DIRECTIONS =
Produce a word-for-word copy of the data that follows, excluding images.

-- -- --

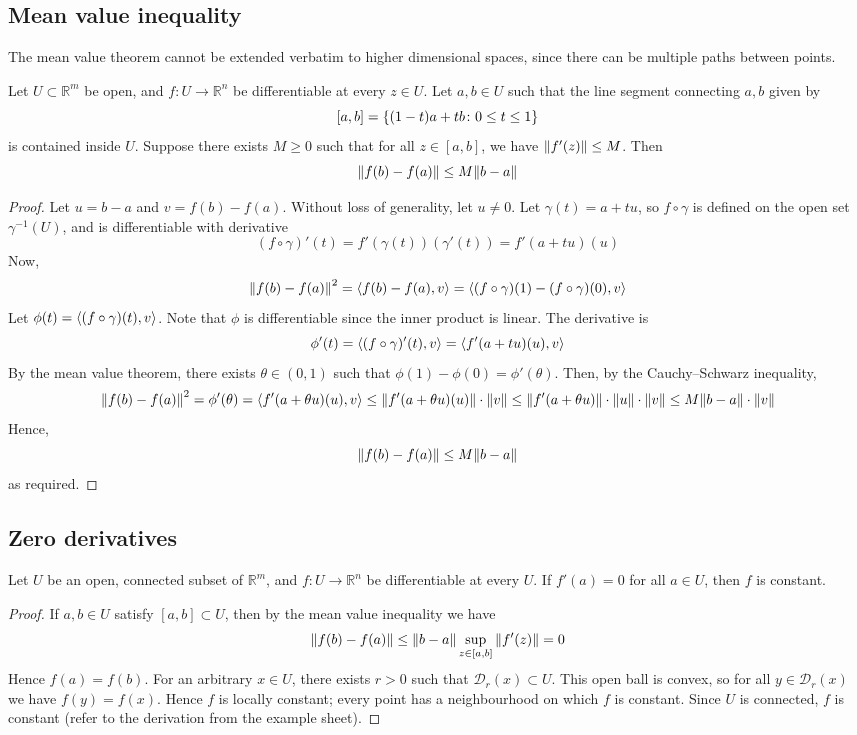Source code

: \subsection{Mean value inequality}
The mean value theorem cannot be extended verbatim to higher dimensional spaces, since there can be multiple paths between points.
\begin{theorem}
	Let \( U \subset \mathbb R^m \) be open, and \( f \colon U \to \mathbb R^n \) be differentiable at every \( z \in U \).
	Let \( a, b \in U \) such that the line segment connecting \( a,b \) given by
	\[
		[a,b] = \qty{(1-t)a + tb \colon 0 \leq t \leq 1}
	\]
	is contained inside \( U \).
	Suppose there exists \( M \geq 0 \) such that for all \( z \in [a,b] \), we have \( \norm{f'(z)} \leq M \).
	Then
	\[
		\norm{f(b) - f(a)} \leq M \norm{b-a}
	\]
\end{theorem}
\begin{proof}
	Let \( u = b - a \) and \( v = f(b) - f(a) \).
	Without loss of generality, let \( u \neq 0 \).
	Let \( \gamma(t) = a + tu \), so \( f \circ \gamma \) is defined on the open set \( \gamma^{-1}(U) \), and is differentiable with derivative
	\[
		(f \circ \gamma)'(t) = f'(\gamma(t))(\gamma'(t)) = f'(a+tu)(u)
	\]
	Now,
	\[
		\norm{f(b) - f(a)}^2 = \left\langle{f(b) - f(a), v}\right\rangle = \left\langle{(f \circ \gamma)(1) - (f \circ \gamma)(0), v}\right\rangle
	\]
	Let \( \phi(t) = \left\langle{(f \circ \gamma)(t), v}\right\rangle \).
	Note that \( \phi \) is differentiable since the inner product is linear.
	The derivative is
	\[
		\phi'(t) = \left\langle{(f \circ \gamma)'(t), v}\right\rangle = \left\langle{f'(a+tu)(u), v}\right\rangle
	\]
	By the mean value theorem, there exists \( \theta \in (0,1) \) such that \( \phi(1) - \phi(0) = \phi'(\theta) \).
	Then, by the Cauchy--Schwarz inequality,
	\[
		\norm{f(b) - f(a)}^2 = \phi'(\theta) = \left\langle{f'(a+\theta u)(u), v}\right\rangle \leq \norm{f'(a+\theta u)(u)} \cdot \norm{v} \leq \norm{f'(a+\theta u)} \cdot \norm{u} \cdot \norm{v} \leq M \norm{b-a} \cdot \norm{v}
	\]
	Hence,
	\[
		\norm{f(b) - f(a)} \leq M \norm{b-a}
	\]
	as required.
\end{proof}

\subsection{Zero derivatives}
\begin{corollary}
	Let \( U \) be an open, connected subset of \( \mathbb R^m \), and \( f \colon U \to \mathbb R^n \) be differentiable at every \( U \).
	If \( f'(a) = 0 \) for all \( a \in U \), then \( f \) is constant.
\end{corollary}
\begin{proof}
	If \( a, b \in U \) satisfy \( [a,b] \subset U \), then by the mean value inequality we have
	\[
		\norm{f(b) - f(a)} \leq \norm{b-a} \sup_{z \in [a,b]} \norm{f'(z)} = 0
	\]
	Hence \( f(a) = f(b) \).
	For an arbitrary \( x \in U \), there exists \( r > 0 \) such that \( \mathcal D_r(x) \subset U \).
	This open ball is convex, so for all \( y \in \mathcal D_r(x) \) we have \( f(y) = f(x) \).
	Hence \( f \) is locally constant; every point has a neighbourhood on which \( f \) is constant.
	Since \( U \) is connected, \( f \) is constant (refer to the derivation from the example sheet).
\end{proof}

-- -- --

SOLUTION TO THE PROBLEM =
Source code

: \subsection{Mean value inequality}
The mean value theorem cannot be extended verbatim to higher dimensional spaces, since there can be multiple paths between points.
\begin{theorem}
	Let \( U \subset \mathbb R^m \) be open, and \( f \colon U \to \mathbb R^n \) be differentiable at every \( z \in U \).
	Let \( a, b \in U \) such that the line segment connecting \( a,b \) given by
	\[
		[a,b] = \qty{(1-t)a + tb \colon 0 \leq t \leq 1}
	\]
	is contained inside \( U \).
	Suppose there exists \( M \geq 0 \) such that for all \( z \in [a,b] \), we have \( \norm{f'(z)} \leq M \).
	Then
	\[
		\norm{f(b) - f(a)} \leq M \norm{b-a}
	\]
\end{theorem}
\begin{proof}
	Let \( u = b - a \) and \( v = f(b) - f(a) \).
	Without loss of generality, let \( u \neq 0 \).
	Let \( \gamma(t) = a + tu \), so \( f \circ \gamma \) is defined on the open set \( \gamma^{-1}(U) \), and is differentiable with derivative
	\[
		(f \circ \gamma)'(t) = f'(\gamma(t))(\gamma'(t)) = f'(a+tu)(u)
	\]
	Now,
	\[
		\norm{f(b) - f(a)}^2 = \left\langle{f(b) - f(a), v}\right\rangle = \left\langle{(f \circ \gamma)(1) - (f \circ \gamma)(0), v}\right\rangle
	\]
	Let \( \phi(t) = \left\langle{(f \circ \gamma)(t), v}\right\rangle \).
	Note that \( \phi \) is differentiable since the inner product is linear.
	The derivative is
	\[
		\phi'(t) = \left\langle{(f \circ \gamma)'(t), v}\right\rangle = \left\langle{f'(a+tu)(u), v}\right\rangle
	\]
	By the mean value theorem, there exists \( \theta \in (0,1) \) such that \( \phi(1) - \phi(0) = \phi'(\theta) \).
	Then, by the Cauchy--Schwarz inequality,
	\[
		\norm{f(b) - f(a)}^2 = \phi'(\theta) = \left\langle{f'(a+\theta u)(u), v}\right\rangle \leq \norm{f'(a+\theta u)(u)} \cdot \norm{v} \leq \norm{f'(a+\theta u)} \cdot \norm{u} \cdot \norm{v} \leq M \norm{b-a} \cdot \norm{v}
	\]
	Hence,
	\[
		\norm{f(b) - f(a)} \leq M \norm{b-a}
	\]
	as required.
\end{proof}

\subsection{Zero derivatives}
\begin{corollary}
	Let \( U \) be an open, connected subset of \( \mathbb R^m \), and \( f \colon U \to \mathbb R^n \) be differentiable at every \( U \).
	If \( f'(a) = 0 \) for all \( a \in U \), then \( f \) is constant.
\end{corollary}
\begin{proof}
	If \( a, b \in U \) satisfy \( [a,b] \subset U \), then by the mean value inequality we have
	\[
		\norm{f(b) - f(a)} \leq \norm{b-a} \sup_{z \in [a,b]} \norm{f'(z)} = 0
	\]
	Hence \( f(a) = f(b) \).
	For an arbitrary \( x \in U \), there exists \( r > 0 \) such that \( \mathcal D_r(x) \subset U \).
	This open ball is convex, so for all \( y \in \mathcal D_r(x) \) we have \( f(y) = f(x) \).
	Hence \( f \) is locally constant; every point has a neighbourhood on which \( f \) is constant.
	Since \( U \) is connected, \( f \) is constant (refer to the derivation from the example sheet).
\end{proof}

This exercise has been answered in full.